Fires yield to rebirth at Trappers Lake

Other hikes in the area, such as the trail to Mirror Lake, show no evidence of fire


A trip to Trappers Lake in the White River National Forest two hours south of Steamboat Springs unavoidably involves the aftermath of wildfire. But it also brings startling beauty from the forest floor, and ample opportunities to hike in forests untouched by flames remain throughout the area.

The Flat Tops mountains formed millions of years ago when magma oozed out of cracks in the earth and covered the region. Much more recently (only thousands of years ago), glaciers cut the steep drainages that crease today's Alpine plateaus above 10,000 feet.

It was only three years ago, in the drought summer of 2002, that the Big Fish Fire burned the stands of lodgepole pines surrounding Trappers Lake. The environment there has been transformed for the remainder of our lifetimes.

Yet the burned forest promises a dramatic color display for the balance of the summer, with yellow arnica already in full blossom and the magenta of dense patches of fireweed just beginning to show.

Hikers and horseback riders who want to experience the Flat Tops the way they were for most of the past 50 years still can find those qualities from trailheads less than three miles by road from Trappers Lake.

The trail to Mirror Lake, for example, takes off just east of Himes Peak, where the fire burned hot. Except for some obscured views through the forest, there is no sign of the fire along the five-mile hike up Trail 1821 to Mirror Lake.

The first mile of the trail traverses an easement within the privately owned Rio Blanco Cattle Company ranch. That includes a section of the trail that crosses the tempting White River. Numerous signs remind hikers not to leave the trail -- to do so would be trespassing. Hikers also are obligated to close two different gates behind them where the trail enters and exits the private ranch.

The majority of the trail is rocky and climbs steadily, gaining 1,100 feet of vertical elevation. Hikers would be wise to wear stout hiking shoes or boots.
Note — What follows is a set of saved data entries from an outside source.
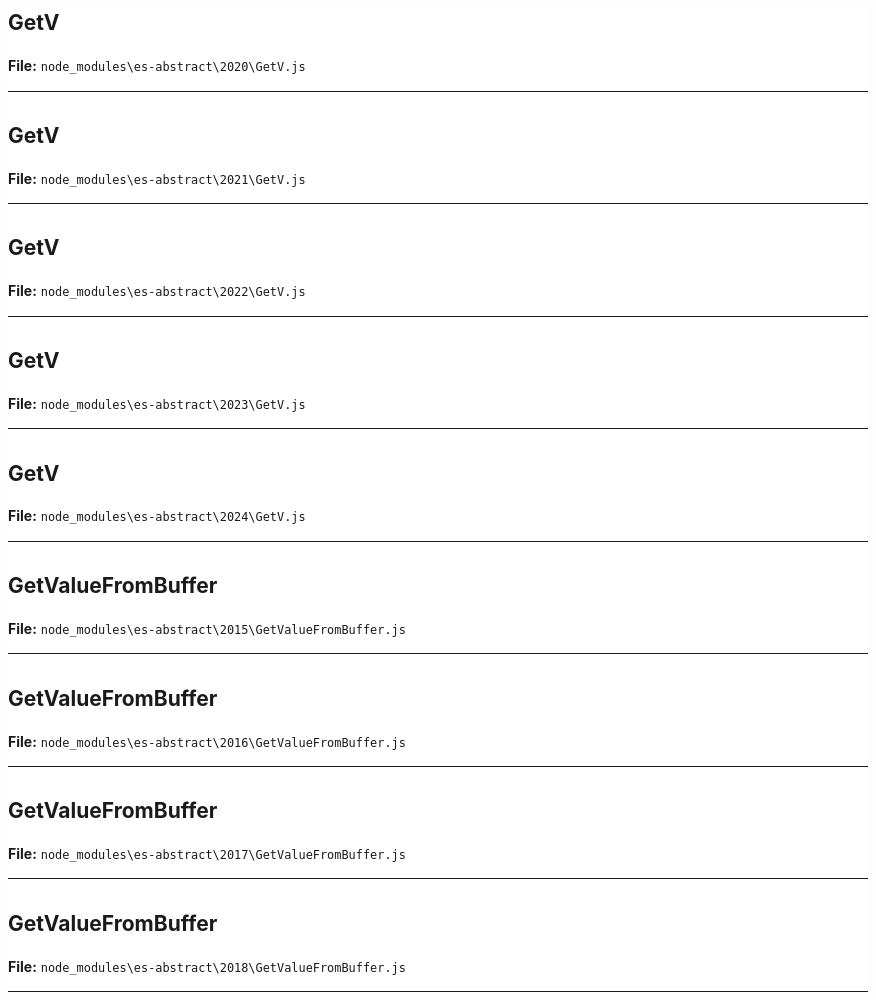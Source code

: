 ## GetV

**File:** `node_modules\es-abstract\2020\GetV.js`

---

## GetV

**File:** `node_modules\es-abstract\2021\GetV.js`

---

## GetV

**File:** `node_modules\es-abstract\2022\GetV.js`

---

## GetV

**File:** `node_modules\es-abstract\2023\GetV.js`

---

## GetV

**File:** `node_modules\es-abstract\2024\GetV.js`

---

## GetValueFromBuffer

**File:** `node_modules\es-abstract\2015\GetValueFromBuffer.js`

---

## GetValueFromBuffer

**File:** `node_modules\es-abstract\2016\GetValueFromBuffer.js`

---

## GetValueFromBuffer

**File:** `node_modules\es-abstract\2017\GetValueFromBuffer.js`

---

## GetValueFromBuffer

**File:** `node_modules\es-abstract\2018\GetValueFromBuffer.js`

---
The lake sits just above 10,000 feet and is a beautiful aquamarine color. It covers about 5 acres and is 54 feet deep.

The shoreline of the lake is surrounded by steep terrain, and there are very few camping sites within close proximity of the lake. Wilderness regulations forbid camping within 200 feet of lakes and streams. So, it's better to look for a camping site below the lake.
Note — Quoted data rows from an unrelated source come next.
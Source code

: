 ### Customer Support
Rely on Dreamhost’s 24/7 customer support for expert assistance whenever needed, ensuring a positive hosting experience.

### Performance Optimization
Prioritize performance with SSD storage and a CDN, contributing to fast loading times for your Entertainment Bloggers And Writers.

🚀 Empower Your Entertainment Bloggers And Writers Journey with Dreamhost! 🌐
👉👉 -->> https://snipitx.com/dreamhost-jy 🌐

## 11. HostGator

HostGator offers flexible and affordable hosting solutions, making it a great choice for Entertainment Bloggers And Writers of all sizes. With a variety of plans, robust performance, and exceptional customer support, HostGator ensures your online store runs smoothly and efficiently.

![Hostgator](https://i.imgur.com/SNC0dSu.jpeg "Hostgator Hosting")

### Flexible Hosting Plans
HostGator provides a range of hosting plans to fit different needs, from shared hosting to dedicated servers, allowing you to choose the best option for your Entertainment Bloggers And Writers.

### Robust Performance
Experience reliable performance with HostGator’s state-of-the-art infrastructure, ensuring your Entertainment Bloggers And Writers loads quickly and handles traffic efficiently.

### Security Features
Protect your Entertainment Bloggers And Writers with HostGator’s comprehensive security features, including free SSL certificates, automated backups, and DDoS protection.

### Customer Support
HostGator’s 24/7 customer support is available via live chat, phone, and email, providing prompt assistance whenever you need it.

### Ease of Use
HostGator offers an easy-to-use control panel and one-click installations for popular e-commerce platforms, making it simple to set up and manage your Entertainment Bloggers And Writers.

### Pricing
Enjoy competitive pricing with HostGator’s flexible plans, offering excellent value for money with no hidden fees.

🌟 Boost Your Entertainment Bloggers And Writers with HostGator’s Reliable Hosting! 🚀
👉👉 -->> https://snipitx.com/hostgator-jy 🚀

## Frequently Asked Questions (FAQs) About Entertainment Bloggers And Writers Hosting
When the brook trout in Mirror Lake aren't biting at midday, anglers can retreat down the trail about a mile to the much smaller Shamrock Lake. There, 10-inch trout seem to be hungry all day long. Brookies rarely are fussy about fly patterns -- it's hard to go wrong with Adams dry fly patteerns in small sizes 16 to 20.

Visitors to Mirror Lake would be missing out on a grand sight if they didn't make the short drive to Trappers and walk the gentle Carhart Trail, which winds around the lake. It's a wildflower display ignited by the devastating fires of 2002.